* [Exercise brief]:
Please give, word for word, the line containing "<condition> ::= <number-func>" and every line that comes after it in the data below.

━━ Source information ━━

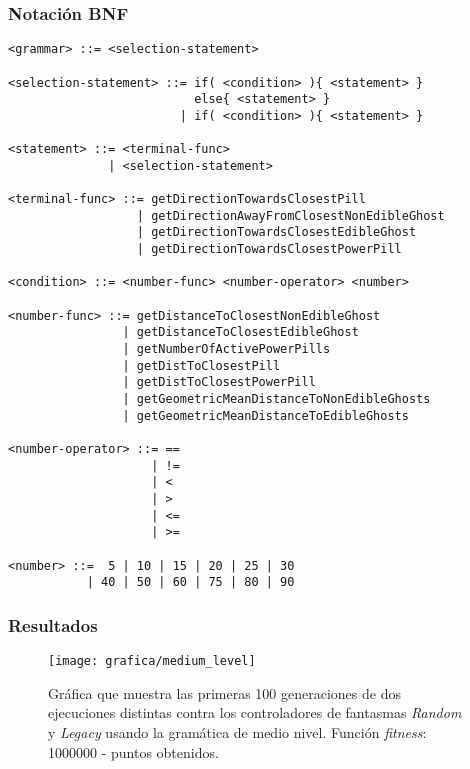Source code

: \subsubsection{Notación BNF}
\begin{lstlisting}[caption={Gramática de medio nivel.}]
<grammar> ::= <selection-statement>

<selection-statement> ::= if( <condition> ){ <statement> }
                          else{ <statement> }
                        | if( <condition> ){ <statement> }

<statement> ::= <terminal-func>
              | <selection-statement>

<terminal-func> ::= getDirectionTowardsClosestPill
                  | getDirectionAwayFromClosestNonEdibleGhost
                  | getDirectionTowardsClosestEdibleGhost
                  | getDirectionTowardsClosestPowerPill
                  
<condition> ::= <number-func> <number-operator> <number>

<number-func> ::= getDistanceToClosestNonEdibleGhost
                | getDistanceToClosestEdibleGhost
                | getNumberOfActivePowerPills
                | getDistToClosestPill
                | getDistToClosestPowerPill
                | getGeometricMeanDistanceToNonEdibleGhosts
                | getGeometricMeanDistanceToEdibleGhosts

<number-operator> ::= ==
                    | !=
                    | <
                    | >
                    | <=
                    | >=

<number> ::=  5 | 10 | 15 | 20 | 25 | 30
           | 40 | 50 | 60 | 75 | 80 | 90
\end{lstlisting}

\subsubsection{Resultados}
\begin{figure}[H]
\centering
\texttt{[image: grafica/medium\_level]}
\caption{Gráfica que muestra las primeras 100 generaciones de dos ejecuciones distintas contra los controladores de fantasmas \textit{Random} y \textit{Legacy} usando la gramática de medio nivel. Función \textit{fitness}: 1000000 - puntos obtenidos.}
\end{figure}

━━━

* [Response to the exercise]:
<condition> ::= <number-func> <number-operator> <number>

<number-func> ::= getDistanceToClosestNonEdibleGhost
                | getDistanceToClosestEdibleGhost
                | getNumberOfActivePowerPills
                | getDistToClosestPill
                | getDistToClosestPowerPill
                | getGeometricMeanDistanceToNonEdibleGhosts
                | getGeometricMeanDistanceToEdibleGhosts

<number-operator> ::= ==
                    | !=
                    | <
                    | >
                    | <=
                    | >=

<number> ::=  5 | 10 | 15 | 20 | 25 | 30
           | 40 | 50 | 60 | 75 | 80 | 90
\end{lstlisting}

\subsubsection{Resultados}
\begin{figure}[H]
\centering
\texttt{[image: grafica/medium\_level]}
\caption{Gráfica que muestra las primeras 100 generaciones de dos ejecuciones distintas contra los controladores de fantasmas \textit{Random} y \textit{Legacy} usando la gramática de medio nivel. Función \textit{fitness}: 1000000 - puntos obtenidos.}
\end{figure}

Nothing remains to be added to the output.